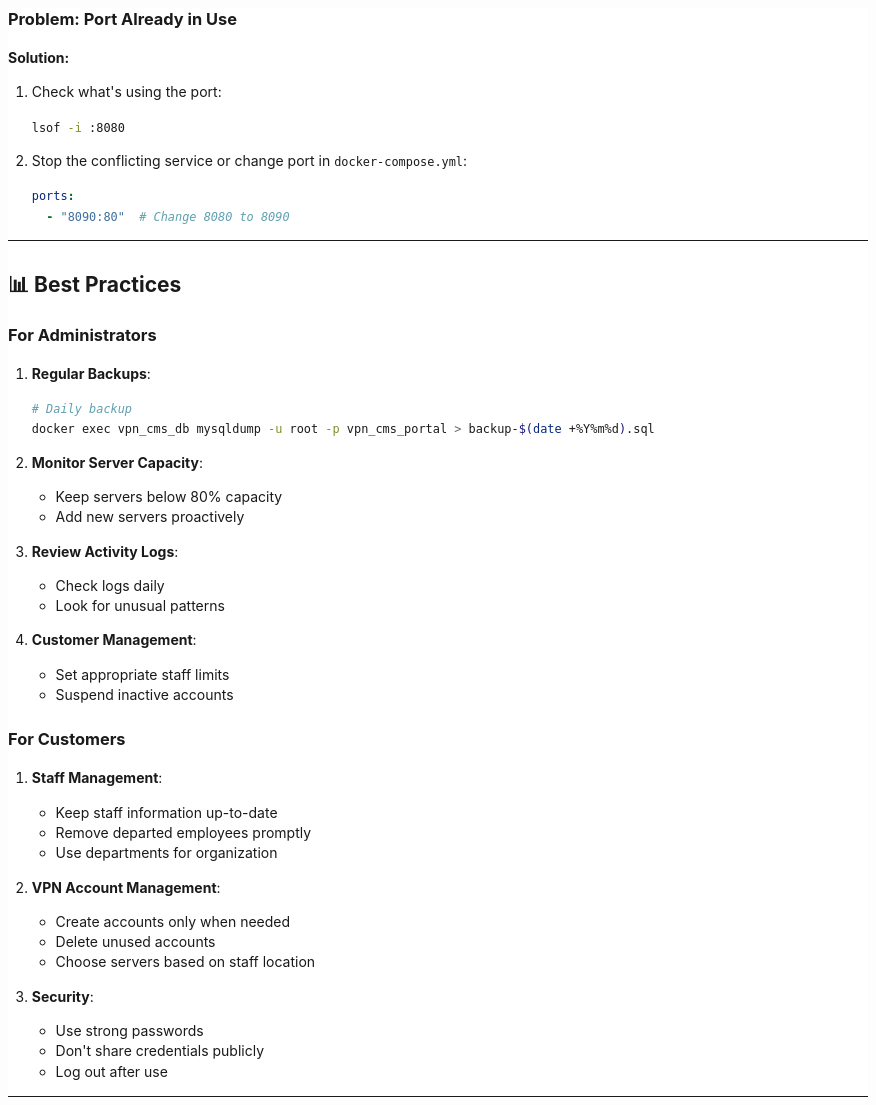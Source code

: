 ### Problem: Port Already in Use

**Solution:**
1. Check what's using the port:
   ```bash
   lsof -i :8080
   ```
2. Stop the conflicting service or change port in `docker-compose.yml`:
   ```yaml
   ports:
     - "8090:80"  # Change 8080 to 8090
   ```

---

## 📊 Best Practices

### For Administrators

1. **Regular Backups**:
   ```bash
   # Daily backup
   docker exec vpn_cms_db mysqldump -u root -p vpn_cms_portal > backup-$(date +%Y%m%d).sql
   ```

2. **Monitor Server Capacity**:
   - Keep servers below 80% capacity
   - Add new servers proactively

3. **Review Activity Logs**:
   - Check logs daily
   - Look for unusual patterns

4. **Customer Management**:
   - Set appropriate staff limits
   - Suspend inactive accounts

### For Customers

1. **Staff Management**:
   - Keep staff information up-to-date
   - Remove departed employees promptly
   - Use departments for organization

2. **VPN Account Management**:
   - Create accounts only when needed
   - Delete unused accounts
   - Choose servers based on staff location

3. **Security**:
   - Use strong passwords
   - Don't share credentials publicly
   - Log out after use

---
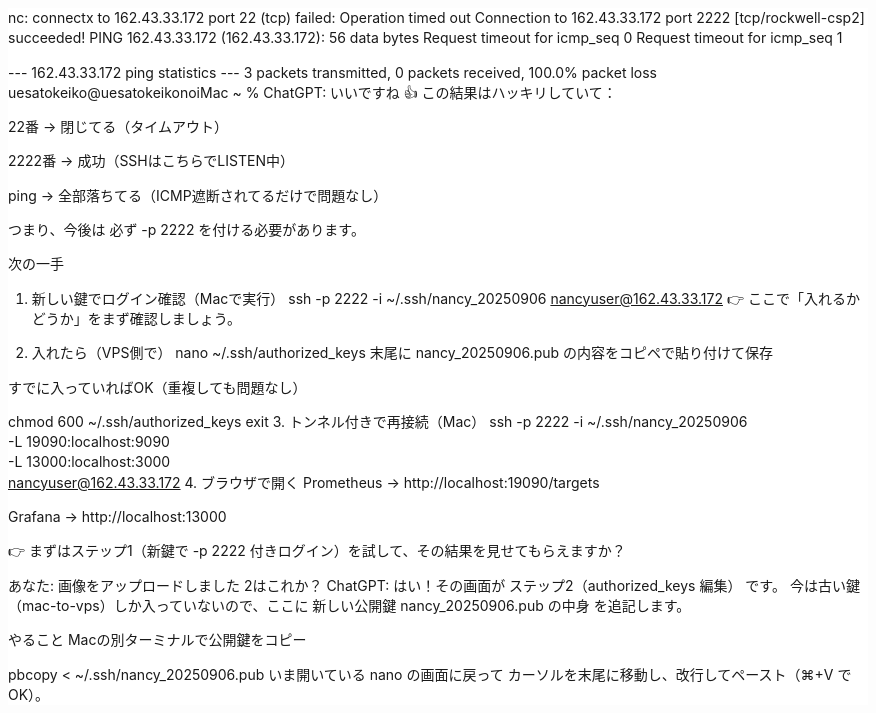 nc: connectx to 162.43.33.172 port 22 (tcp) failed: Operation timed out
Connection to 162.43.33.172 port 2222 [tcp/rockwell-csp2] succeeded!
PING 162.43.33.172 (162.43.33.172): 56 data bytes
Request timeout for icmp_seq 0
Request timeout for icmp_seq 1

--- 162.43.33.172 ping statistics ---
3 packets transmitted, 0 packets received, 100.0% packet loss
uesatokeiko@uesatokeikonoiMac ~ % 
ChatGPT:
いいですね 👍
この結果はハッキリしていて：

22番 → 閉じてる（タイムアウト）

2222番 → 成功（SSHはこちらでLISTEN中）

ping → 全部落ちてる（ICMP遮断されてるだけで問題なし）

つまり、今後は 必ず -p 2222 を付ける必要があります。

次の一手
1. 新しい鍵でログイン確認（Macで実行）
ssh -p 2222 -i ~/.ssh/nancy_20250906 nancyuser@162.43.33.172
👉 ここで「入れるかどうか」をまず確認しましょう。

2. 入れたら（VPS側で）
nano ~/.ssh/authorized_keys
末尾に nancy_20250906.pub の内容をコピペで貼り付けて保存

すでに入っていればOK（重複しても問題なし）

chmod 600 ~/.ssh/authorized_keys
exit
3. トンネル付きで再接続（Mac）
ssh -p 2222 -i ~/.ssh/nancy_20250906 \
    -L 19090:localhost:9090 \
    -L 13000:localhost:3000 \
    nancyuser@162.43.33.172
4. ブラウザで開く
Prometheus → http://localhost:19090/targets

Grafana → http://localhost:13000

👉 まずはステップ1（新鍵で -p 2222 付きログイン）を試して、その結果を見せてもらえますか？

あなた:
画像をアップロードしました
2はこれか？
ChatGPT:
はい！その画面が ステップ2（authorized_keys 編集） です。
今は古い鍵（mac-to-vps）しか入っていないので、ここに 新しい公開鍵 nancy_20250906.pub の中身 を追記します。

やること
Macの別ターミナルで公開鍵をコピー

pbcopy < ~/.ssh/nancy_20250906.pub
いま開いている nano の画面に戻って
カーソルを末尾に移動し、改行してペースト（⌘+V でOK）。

::::::::::

- [What to produce] Each entry should be repeated exactly as it appears; the pictures stay out.

- [Written response]
Source code

: ### Problem: Port Already in Use

**Solution:**
1. Check what's using the port:
   ```bash
   lsof -i :8080
   ```
2. Stop the conflicting service or change port in `docker-compose.yml`:
   ```yaml
   ports:
     - "8090:80"  # Change 8080 to 8090
   ```

---

## 📊 Best Practices

### For Administrators

1. **Regular Backups**:
   ```bash
   # Daily backup
   docker exec vpn_cms_db mysqldump -u root -p vpn_cms_portal > backup-$(date +%Y%m%d).sql
   ```

2. **Monitor Server Capacity**:
   - Keep servers below 80% capacity
   - Add new servers proactively

3. **Review Activity Logs**:
   - Check logs daily
   - Look for unusual patterns

4. **Customer Management**:
   - Set appropriate staff limits
   - Suspend inactive accounts

### For Customers

1. **Staff Management**:
   - Keep staff information up-to-date
   - Remove departed employees promptly
   - Use departments for organization

2. **VPN Account Management**:
   - Create accounts only when needed
   - Delete unused accounts
   - Choose servers based on staff location

3. **Security**:
   - Use strong passwords
   - Don't share credentials publicly
   - Log out after use

---
 nc: connectx to 162.43.33.172 port 22 (tcp) failed: Operation timed out
Connection to 162.43.33.172 port 2222 [tcp/rockwell-csp2] succeeded!
PING 162.43.33.172 (162.43.33.172): 56 data bytes
Request timeout for icmp_seq 0
Request timeout for icmp_seq 1

--- 162.43.33.172 ping statistics ---
3 packets transmitted, 0 packets received, 100.0% packet loss
uesatokeiko@uesatokeikonoiMac ~ % 
ChatGPT:
いいですね 👍
この結果はハッキリしていて：

22番 → 閉じてる（タイムアウト）

2222番 → 成功（SSHはこちらでLISTEN中）

ping → 全部落ちてる（ICMP遮断されてるだけで問題なし）

つまり、今後は 必ず -p 2222 を付ける必要があります。

次の一手
1. 新しい鍵でログイン確認（Macで実行）
ssh -p 2222 -i ~/.ssh/nancy_20250906 nancyuser@162.43.33.172
👉 ここで「入れるかどうか」をまず確認しましょう。

2. 入れたら（VPS側で）
nano ~/.ssh/authorized_keys
末尾に nancy_20250906.pub の内容をコピペで貼り付けて保存

すでに入っていればOK（重複しても問題なし）

chmod 600 ~/.ssh/authorized_keys
exit
3. トンネル付きで再接続（Mac）
ssh -p 2222 -i ~/.ssh/nancy_20250906 \
    -L 19090:localhost:9090 \
    -L 13000:localhost:3000 \
    nancyuser@162.43.33.172
4. ブラウザで開く
Prometheus → http://localhost:19090/targets

Grafana → http://localhost:13000

👉 まずはステップ1（新鍵で -p 2222 付きログイン）を試して、その結果を見せてもらえますか？

あなた:
画像をアップロードしました
2はこれか？
ChatGPT:
はい！その画面が ステップ2（authorized_keys 編集） です。
今は古い鍵（mac-to-vps）しか入っていないので、ここに 新しい公開鍵 nancy_20250906.pub の中身 を追記します。

やること
Macの別ターミナルで公開鍵をコピー

pbcopy < ~/.ssh/nancy_20250906.pub
いま開いている nano の画面に戻って
カーソルを末尾に移動し、改行してペースト（⌘+V でOK）。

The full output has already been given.